Pinzimonio
Difficulty
Easy
Course
Side dishes and salads
Ingredients
Servings 4
- 1 cucumber
- 1 fennel
- 8 radishes
- 2 carrots
- 2 stalks celery
- 1 red pepper
- 2 endives
- Academia Barilla 100% Italian Extra Virgin Olive Oil to taste
- Academia Barilla Balsamic Vinegar of Modena to taste
- Academia Barilla Natural Sea Salt with Blood Orange Zest, or Sea Salt with Olives to taste
Preparation
Wash, trim and cut the vegetables according to their type: the carrots, celery, cucumbers and pepper should be cut into sticks. Cut the fennel and endive apart into slices. Remove the roots and leaves from the radishes, making sure to leave a little bit to the stems, which will prove useful for picking them up with your fingers later.

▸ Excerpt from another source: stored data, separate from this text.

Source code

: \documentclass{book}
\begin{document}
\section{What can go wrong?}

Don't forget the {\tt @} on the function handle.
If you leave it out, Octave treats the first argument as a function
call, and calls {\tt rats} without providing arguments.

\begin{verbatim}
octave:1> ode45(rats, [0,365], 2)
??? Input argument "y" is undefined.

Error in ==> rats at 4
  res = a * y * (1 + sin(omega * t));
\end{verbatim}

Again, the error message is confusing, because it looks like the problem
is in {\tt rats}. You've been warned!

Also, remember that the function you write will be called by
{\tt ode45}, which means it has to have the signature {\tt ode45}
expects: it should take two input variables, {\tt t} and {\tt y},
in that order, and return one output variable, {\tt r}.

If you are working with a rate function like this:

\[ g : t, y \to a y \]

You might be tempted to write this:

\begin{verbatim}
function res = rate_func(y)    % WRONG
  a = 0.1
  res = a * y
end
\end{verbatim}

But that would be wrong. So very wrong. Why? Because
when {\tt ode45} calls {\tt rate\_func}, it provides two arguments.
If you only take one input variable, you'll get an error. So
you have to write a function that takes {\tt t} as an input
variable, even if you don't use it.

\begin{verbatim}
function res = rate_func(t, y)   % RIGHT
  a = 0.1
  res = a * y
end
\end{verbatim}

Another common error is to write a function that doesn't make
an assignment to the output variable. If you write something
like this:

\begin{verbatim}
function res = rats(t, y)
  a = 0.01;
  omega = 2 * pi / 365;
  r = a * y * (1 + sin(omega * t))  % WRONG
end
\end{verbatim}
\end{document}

Prepare the vinaigrette: pour 1 tbsp of balsamic vinegar (per person) in a bowl. Add a pinch of salt and mix well with a fork. Then add 3 or 4 times the amount of oil as vinegar, depending on your personal taste. Divide the vinaigrette among smaller, individual bowls that will be served to each of your guests for dipping the vegetables before eating them.